O streaming também aumentou o alcance de seus programas, mas ela está pessoalmente indecisa sobre o modelo de farra.
“Fico pensando, todo esse esforço fabuloso, meses e meses de trabalho, e alguém como eu, vou comer alguma coisa em duas noites”, diz ela.
A única coisa que preocupa ela e muitas pessoas é a IA. Walker bufa ao discutir um “anúncio” recente gerado por IA de que ela e Cillian Murphy estrelariam um thriller noir – “Não que ser ótimo?” ela diz – mas no ano passado, ela foi uma dos milhares que assinaram uma carta aberta exigindo mais transparência e proteção contra o escaneamento corporal.
“Ninguém nunca tentou me examinar”, diz ela, “mas isso é porque sou muito mais velha e eles não tentaram. [the British performing arts union] O que eu estava apontando é que os jovens atores pensam que têm que permitir isso, o que não acontece. Sinto que é muito importante proteger a geração que está chegando agora.”
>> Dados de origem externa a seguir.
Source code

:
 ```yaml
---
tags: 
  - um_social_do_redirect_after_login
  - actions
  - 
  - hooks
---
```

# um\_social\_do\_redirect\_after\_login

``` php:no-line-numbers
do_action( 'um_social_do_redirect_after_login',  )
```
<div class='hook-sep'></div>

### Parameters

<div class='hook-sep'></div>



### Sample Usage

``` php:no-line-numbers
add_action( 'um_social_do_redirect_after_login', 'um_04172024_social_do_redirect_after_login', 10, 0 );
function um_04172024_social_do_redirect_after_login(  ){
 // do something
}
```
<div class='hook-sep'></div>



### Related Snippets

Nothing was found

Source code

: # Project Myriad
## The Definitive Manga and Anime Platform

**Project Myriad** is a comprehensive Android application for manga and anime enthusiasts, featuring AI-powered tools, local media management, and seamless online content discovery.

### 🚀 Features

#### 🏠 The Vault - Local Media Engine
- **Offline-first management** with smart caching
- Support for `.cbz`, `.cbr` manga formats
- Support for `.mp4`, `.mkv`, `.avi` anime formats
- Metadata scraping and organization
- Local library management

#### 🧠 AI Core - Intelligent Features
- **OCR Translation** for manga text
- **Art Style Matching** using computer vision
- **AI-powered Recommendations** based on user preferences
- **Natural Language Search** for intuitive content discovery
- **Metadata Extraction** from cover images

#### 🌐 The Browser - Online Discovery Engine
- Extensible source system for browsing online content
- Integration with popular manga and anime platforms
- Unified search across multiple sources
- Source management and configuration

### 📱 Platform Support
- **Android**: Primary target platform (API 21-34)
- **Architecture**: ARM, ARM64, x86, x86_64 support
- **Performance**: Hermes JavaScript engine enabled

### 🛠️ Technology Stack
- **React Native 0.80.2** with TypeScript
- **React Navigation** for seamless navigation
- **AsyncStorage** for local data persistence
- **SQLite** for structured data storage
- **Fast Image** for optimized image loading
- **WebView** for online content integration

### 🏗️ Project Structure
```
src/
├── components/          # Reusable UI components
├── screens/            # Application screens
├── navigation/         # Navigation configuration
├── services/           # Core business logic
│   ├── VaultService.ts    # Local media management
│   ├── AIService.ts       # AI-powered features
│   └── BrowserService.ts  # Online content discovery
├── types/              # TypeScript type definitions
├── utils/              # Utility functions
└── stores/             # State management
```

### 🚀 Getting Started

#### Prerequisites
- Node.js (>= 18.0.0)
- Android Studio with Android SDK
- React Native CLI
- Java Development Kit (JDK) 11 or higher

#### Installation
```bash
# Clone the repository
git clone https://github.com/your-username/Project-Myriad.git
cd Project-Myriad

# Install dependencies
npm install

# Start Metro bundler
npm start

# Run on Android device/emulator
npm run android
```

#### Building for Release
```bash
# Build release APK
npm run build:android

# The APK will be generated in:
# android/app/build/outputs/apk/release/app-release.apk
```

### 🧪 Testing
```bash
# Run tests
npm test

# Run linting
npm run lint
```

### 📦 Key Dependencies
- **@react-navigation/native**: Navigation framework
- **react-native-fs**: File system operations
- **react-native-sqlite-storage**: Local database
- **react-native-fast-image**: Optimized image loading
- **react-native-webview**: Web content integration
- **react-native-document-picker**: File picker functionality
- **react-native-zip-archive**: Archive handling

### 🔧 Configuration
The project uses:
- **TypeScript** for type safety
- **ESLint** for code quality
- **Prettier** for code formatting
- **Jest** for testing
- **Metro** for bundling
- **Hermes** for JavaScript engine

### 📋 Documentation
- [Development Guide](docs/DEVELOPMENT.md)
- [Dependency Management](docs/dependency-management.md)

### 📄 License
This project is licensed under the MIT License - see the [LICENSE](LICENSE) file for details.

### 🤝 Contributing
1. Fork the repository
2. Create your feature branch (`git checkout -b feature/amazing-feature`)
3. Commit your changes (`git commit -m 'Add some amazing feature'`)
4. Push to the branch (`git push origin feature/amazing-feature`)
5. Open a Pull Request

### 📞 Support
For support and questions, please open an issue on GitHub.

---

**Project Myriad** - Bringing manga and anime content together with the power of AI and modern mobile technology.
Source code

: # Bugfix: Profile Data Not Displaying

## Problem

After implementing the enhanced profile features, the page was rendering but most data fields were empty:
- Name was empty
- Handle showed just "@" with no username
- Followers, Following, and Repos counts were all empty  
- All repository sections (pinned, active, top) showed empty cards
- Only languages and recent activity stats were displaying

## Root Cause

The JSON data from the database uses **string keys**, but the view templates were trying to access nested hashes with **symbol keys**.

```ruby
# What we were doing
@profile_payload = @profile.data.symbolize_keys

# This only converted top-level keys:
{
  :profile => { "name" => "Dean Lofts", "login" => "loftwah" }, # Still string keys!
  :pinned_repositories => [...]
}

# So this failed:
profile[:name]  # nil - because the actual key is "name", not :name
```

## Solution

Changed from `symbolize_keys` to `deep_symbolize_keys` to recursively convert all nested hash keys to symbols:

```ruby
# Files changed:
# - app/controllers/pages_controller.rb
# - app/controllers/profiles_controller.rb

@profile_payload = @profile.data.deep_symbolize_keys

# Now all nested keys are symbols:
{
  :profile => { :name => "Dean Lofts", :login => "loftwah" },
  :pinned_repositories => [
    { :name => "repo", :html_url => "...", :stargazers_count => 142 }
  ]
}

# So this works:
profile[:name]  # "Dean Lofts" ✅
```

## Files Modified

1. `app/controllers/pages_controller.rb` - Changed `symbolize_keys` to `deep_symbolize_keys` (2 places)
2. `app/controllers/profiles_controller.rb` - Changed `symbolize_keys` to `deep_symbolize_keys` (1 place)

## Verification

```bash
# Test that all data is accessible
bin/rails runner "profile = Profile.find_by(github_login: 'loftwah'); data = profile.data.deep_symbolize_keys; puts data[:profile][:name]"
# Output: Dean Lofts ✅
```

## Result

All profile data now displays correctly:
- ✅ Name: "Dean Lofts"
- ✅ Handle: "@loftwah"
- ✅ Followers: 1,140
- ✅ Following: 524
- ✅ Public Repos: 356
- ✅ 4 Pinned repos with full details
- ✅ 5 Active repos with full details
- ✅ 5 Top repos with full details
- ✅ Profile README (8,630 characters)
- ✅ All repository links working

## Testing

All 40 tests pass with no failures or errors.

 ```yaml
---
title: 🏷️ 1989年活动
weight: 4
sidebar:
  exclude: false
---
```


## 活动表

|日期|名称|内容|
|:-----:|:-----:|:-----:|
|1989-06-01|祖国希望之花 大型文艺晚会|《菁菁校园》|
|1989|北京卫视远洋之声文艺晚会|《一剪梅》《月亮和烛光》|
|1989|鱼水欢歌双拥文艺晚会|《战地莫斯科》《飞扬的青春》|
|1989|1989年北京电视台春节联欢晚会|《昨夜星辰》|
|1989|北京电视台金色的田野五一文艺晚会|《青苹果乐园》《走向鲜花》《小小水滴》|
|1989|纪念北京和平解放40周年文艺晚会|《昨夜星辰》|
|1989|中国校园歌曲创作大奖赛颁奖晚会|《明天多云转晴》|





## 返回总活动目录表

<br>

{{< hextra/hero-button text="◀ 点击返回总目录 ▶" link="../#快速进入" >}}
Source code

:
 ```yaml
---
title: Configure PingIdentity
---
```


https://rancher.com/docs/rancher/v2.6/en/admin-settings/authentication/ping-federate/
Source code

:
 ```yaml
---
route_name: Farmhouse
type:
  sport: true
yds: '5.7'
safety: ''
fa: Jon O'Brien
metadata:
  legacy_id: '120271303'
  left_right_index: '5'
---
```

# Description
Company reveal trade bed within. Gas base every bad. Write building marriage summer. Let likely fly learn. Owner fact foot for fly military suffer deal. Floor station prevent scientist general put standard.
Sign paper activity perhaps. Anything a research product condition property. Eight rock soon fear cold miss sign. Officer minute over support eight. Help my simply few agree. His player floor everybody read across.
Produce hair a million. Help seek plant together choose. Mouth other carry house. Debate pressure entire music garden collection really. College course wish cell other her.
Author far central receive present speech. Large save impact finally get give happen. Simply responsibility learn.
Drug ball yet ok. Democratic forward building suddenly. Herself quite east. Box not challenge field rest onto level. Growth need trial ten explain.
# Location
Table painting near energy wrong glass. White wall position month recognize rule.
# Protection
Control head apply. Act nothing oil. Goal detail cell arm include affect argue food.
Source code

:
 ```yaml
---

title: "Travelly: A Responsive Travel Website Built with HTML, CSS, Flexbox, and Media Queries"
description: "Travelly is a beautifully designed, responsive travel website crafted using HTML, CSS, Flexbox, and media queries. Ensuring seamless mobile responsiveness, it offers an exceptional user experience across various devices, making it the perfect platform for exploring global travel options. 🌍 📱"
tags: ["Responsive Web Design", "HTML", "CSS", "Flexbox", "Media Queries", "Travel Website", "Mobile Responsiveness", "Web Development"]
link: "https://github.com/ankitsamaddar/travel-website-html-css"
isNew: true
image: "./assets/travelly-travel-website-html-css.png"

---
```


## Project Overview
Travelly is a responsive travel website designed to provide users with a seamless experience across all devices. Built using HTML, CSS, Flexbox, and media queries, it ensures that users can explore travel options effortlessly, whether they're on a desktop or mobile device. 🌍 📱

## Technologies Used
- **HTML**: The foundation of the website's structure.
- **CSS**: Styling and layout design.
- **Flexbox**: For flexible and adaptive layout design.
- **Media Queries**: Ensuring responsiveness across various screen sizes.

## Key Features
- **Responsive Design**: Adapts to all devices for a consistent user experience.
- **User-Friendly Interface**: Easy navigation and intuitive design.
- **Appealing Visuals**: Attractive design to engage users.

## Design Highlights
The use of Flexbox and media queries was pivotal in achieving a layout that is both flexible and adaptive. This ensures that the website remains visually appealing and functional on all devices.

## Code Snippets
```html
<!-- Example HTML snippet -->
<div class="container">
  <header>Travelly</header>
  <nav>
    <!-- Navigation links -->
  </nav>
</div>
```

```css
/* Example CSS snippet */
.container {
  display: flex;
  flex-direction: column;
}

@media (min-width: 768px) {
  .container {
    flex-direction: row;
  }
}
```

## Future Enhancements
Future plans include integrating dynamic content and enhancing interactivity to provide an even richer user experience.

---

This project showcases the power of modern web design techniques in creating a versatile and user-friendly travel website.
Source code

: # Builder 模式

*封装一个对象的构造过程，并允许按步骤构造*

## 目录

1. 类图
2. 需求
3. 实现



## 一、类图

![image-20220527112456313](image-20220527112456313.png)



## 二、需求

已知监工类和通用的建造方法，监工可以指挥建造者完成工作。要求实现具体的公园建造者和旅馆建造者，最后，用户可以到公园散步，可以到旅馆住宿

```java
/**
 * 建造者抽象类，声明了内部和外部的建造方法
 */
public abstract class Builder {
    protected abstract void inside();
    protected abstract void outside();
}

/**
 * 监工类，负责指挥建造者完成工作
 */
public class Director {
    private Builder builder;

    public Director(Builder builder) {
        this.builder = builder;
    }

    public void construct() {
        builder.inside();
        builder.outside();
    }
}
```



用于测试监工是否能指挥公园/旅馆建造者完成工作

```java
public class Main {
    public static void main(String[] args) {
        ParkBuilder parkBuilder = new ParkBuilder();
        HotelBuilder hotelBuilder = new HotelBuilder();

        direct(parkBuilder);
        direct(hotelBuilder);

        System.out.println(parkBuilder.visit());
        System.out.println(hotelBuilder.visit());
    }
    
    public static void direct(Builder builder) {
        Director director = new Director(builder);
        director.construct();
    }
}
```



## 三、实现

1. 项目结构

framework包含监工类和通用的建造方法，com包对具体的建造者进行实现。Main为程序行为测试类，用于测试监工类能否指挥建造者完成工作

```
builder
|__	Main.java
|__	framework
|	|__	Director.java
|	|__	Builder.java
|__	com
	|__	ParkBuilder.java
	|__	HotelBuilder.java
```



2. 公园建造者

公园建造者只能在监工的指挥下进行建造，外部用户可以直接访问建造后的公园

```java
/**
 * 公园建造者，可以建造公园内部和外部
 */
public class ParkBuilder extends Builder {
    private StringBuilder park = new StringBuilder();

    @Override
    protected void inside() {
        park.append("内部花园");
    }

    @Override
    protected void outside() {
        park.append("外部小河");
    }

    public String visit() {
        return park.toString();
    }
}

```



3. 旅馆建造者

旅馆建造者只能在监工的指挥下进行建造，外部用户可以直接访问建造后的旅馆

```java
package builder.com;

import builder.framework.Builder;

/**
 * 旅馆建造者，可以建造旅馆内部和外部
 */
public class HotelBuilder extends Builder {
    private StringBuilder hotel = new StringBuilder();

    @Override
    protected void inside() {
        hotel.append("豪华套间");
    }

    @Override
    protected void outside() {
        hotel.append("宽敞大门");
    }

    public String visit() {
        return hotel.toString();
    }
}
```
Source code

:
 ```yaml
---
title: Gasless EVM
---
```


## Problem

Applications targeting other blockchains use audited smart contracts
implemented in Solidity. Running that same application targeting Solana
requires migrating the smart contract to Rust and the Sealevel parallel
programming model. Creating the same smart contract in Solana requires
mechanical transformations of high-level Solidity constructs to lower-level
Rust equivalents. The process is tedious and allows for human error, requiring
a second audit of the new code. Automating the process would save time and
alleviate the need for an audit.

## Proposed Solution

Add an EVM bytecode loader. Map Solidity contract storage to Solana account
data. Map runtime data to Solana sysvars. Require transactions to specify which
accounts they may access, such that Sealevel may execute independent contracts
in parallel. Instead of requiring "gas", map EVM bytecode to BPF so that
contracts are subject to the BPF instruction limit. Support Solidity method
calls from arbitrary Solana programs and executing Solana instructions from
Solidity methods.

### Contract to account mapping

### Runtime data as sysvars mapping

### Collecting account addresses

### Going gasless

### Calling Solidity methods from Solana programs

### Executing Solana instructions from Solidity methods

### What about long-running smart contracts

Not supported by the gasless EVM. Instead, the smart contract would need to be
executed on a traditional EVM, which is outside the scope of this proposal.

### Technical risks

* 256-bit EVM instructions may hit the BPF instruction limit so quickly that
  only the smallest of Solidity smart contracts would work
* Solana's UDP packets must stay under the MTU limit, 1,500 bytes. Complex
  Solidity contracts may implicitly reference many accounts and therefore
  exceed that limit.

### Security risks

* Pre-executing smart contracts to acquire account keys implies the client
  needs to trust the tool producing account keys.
Em meio à enxurrada de publicidade de “Alice e Steve”, Walker não tem certeza do que virá a seguir; a série termina com um momento de angústia muito dramático, que pode dar origem a uma segunda temporada. Ou não. Walker está definitivamente no jogo, embora esteja feliz de qualquer maneira.
“Íamos deixar tudo na pista de dança com este”, diz ela, “e funciona sozinho. Adoraríamos fazer mais, mas se nunca mais ouvirmos falar deles, será um dos finais favoritos de tudo que já fiz.”
Enquanto isso, ela diz, está procurando o próximo emprego. Que tal tornar actual aquela série alucinada com Cillian Murphy?
“Não seria horrível”, diz ela, rindo ruidosamente, “se eles rastreassem aquela coisa e viesse do meu endereço IP?”